About this exercise: Lines that include the word "chạy" should be copied from the listing that follows.

- Opening Delimiter -

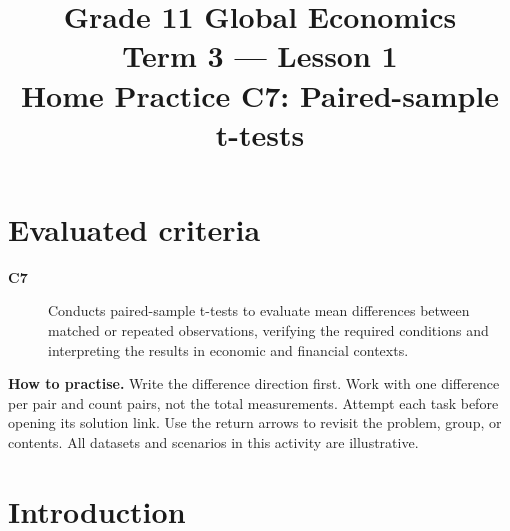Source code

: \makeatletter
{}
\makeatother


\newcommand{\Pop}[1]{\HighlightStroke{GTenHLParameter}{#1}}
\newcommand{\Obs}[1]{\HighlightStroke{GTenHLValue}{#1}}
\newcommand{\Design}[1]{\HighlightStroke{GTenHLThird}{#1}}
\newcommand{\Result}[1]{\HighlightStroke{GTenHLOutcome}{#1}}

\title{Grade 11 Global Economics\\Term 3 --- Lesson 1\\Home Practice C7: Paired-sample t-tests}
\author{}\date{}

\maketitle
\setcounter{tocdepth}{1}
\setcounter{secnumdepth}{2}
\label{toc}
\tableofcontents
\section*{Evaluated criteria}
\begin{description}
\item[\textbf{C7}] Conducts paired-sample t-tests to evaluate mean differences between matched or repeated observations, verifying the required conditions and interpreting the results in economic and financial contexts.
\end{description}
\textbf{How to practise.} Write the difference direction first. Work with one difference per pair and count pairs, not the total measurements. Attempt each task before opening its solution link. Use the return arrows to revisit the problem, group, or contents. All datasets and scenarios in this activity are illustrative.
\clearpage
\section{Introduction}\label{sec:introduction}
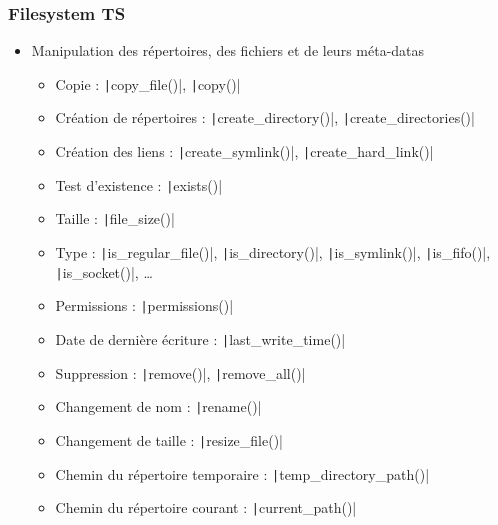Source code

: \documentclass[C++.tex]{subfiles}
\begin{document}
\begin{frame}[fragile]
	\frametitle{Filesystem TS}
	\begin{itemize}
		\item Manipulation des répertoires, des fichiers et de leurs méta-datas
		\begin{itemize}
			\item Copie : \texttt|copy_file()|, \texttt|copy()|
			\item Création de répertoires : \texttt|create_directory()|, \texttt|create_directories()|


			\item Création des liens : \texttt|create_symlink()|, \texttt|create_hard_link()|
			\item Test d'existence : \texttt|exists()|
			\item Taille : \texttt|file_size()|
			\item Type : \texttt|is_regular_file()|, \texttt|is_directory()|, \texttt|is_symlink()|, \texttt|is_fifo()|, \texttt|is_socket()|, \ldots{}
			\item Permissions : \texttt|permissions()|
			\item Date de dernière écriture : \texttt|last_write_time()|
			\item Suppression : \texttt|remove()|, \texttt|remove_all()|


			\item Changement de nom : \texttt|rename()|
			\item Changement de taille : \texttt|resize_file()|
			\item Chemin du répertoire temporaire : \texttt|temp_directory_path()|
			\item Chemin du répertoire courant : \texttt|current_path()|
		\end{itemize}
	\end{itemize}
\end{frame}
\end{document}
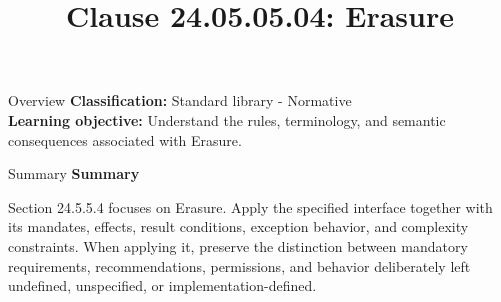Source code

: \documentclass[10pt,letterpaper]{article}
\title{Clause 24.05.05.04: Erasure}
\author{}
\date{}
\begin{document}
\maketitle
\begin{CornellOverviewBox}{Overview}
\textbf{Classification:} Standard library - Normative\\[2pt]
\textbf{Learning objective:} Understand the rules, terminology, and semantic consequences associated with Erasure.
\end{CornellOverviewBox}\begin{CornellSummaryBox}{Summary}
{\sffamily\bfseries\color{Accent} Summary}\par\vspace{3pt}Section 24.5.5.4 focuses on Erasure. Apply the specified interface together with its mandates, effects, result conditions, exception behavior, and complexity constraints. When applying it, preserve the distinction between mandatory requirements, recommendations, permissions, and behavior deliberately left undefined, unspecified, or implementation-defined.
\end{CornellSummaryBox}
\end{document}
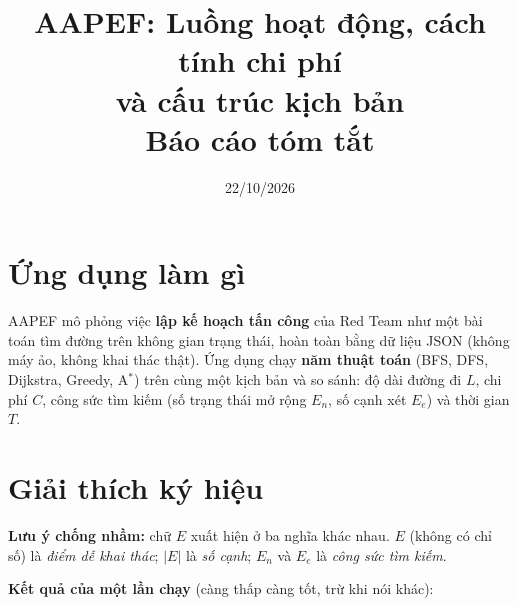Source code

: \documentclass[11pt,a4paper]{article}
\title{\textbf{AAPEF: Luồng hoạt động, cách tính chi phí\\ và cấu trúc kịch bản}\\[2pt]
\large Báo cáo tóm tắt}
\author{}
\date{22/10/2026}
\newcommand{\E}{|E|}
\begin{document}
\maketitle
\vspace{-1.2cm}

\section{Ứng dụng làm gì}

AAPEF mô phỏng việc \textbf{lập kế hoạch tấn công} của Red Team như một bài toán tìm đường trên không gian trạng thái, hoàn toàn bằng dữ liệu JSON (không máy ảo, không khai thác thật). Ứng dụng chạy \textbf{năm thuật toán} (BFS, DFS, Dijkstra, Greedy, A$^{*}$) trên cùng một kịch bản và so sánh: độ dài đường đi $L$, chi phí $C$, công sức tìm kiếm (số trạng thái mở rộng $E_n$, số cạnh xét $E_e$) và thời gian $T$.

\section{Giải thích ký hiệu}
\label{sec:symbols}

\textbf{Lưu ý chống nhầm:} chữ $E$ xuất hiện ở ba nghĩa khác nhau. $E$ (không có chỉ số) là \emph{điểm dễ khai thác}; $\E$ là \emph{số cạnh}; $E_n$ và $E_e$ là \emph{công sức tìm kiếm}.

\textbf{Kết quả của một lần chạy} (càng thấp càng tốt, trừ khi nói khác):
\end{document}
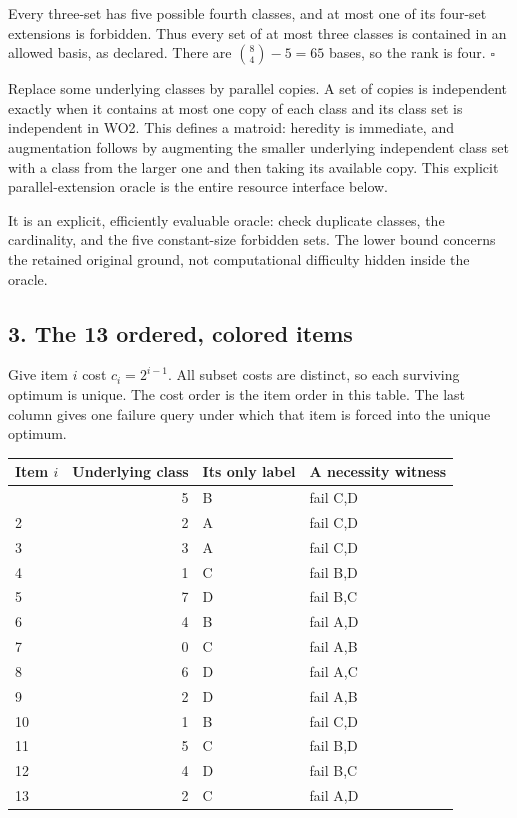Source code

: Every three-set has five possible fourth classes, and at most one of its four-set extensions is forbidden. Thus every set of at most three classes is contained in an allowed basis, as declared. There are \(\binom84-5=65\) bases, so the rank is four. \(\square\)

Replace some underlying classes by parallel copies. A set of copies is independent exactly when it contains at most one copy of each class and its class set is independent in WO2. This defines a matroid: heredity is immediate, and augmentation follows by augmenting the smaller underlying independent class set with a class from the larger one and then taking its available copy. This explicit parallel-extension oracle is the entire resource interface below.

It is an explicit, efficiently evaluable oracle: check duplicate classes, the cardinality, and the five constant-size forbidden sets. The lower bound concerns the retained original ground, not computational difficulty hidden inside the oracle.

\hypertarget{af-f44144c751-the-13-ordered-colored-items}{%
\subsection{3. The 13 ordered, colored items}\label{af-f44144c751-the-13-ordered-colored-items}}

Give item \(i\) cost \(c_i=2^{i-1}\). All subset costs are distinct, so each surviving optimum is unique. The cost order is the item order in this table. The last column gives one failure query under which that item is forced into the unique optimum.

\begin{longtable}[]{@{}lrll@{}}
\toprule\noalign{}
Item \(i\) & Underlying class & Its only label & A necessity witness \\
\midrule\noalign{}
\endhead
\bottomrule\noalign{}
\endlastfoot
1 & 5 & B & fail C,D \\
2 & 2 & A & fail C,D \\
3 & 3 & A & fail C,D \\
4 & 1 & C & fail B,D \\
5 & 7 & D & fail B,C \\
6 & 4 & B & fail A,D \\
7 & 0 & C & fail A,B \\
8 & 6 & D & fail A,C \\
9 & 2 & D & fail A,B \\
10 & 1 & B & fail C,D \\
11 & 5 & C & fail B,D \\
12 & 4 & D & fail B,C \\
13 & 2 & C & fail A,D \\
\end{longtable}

- Closing Delimiter -

Result for this task:
AAPEF mô phỏng việc \textbf{lập kế hoạch tấn công} của Red Team như một bài toán tìm đường trên không gian trạng thái, hoàn toàn bằng dữ liệu JSON (không máy ảo, không khai thác thật). Ứng dụng chạy \textbf{năm thuật toán} (BFS, DFS, Dijkstra, Greedy, A$^{*}$) trên cùng một kịch bản và so sánh: độ dài đường đi $L$, chi phí $C$, công sức tìm kiếm (số trạng thái mở rộng $E_n$, số cạnh xét $E_e$) và thời gian $T$.
\textbf{Kết quả của một lần chạy} (càng thấp càng tốt, trừ khi nói khác):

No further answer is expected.